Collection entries
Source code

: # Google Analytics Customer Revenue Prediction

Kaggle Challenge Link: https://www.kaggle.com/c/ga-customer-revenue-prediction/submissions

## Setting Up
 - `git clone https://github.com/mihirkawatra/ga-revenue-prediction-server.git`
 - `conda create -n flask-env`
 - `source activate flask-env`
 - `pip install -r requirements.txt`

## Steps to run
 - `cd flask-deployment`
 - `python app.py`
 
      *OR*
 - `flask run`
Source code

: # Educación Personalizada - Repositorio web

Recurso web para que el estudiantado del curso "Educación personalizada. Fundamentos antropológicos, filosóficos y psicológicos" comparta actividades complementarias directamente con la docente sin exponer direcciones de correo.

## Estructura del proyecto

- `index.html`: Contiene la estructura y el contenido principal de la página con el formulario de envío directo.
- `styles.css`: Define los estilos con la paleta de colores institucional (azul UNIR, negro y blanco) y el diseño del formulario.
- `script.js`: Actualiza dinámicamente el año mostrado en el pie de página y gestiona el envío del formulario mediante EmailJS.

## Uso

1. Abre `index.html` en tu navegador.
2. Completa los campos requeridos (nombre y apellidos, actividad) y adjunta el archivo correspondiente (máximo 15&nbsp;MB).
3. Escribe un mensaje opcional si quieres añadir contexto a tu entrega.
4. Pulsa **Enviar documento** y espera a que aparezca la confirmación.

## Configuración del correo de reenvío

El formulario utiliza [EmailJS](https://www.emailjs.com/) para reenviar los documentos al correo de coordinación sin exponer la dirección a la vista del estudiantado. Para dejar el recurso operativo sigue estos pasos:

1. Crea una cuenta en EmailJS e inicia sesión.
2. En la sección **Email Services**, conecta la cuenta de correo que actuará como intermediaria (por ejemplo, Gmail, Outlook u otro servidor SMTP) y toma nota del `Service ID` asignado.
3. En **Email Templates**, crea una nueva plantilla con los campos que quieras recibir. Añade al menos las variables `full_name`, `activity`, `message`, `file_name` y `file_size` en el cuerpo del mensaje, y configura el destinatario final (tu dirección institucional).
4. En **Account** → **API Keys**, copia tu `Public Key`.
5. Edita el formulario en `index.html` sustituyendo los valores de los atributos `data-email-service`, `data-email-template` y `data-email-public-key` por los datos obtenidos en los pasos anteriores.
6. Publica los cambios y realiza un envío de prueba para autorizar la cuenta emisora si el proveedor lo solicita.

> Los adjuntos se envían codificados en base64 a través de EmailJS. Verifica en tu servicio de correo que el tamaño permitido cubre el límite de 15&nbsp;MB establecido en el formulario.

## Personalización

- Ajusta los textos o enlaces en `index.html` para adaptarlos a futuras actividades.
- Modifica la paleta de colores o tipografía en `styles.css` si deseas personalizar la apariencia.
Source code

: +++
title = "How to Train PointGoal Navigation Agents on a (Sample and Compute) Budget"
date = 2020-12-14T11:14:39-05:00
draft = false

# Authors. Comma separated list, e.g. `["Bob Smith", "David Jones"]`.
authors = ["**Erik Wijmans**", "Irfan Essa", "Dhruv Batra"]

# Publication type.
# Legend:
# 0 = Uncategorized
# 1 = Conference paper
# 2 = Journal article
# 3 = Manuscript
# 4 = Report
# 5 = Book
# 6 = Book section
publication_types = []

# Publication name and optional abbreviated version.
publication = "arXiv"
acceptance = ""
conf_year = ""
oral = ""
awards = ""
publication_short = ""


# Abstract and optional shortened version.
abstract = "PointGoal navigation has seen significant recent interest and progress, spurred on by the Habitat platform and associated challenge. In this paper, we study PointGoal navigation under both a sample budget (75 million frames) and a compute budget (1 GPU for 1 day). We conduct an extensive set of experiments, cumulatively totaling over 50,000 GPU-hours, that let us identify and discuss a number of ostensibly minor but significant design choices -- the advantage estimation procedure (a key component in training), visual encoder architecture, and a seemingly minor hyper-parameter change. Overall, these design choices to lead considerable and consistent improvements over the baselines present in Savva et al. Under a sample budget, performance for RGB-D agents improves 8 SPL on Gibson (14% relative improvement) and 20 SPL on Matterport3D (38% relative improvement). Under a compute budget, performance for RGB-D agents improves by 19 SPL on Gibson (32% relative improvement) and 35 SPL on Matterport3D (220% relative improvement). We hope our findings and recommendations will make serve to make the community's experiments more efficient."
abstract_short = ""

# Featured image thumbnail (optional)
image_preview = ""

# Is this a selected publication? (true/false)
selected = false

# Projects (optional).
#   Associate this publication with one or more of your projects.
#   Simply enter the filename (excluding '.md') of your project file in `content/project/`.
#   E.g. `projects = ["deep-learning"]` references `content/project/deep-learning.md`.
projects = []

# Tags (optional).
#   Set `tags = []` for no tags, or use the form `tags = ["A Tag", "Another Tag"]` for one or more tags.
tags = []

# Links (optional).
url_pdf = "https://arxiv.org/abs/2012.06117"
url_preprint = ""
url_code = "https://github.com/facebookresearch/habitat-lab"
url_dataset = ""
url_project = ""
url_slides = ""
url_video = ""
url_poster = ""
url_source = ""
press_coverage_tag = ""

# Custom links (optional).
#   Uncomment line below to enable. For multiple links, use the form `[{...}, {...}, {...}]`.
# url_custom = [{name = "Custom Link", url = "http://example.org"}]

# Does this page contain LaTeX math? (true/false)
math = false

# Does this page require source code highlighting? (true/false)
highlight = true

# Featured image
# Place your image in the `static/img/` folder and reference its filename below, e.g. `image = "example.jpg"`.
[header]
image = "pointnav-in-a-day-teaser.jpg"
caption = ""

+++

* **About this exercise**
Each line from the start of the records through the line holding "- Repositorio web" must be returned exactly; nothing else belongs in the answer.

* **Result**
Source code

: # Google Analytics Customer Revenue Prediction

Kaggle Challenge Link: https://www.kaggle.com/c/ga-customer-revenue-prediction/submissions

## Setting Up
 - `git clone https://github.com/mihirkawatra/ga-revenue-prediction-server.git`
 - `conda create -n flask-env`
 - `source activate flask-env`
 - `pip install -r requirements.txt`

## Steps to run
 - `cd flask-deployment`
 - `python app.py`
 
      *OR*
 - `flask run`
Source code

: # Educación Personalizada - Repositorio web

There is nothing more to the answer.